Dataset excerpts:
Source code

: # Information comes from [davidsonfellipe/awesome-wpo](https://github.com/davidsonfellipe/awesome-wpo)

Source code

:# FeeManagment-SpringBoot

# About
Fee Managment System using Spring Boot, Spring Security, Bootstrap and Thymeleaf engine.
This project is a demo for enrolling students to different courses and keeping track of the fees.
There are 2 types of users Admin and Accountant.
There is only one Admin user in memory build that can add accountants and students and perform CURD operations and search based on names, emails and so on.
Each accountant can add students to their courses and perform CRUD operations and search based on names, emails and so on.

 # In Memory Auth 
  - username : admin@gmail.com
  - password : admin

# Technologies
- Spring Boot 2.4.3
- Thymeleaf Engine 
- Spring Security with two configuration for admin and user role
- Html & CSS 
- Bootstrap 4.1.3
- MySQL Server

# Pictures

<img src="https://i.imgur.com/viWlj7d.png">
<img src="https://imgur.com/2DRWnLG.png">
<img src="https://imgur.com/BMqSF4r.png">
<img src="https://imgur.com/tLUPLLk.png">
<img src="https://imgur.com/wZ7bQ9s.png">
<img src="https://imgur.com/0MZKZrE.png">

• [WORK INSTRUCTION] Copy each line from the data that features the string "emails".

• [RESULT BELOW]
There is only one Admin user in memory build that can add accountants and students and perform CURD operations and search based on names, emails and so on.
Each accountant can add students to their courses and perform CRUD operations and search based on names, emails and so on.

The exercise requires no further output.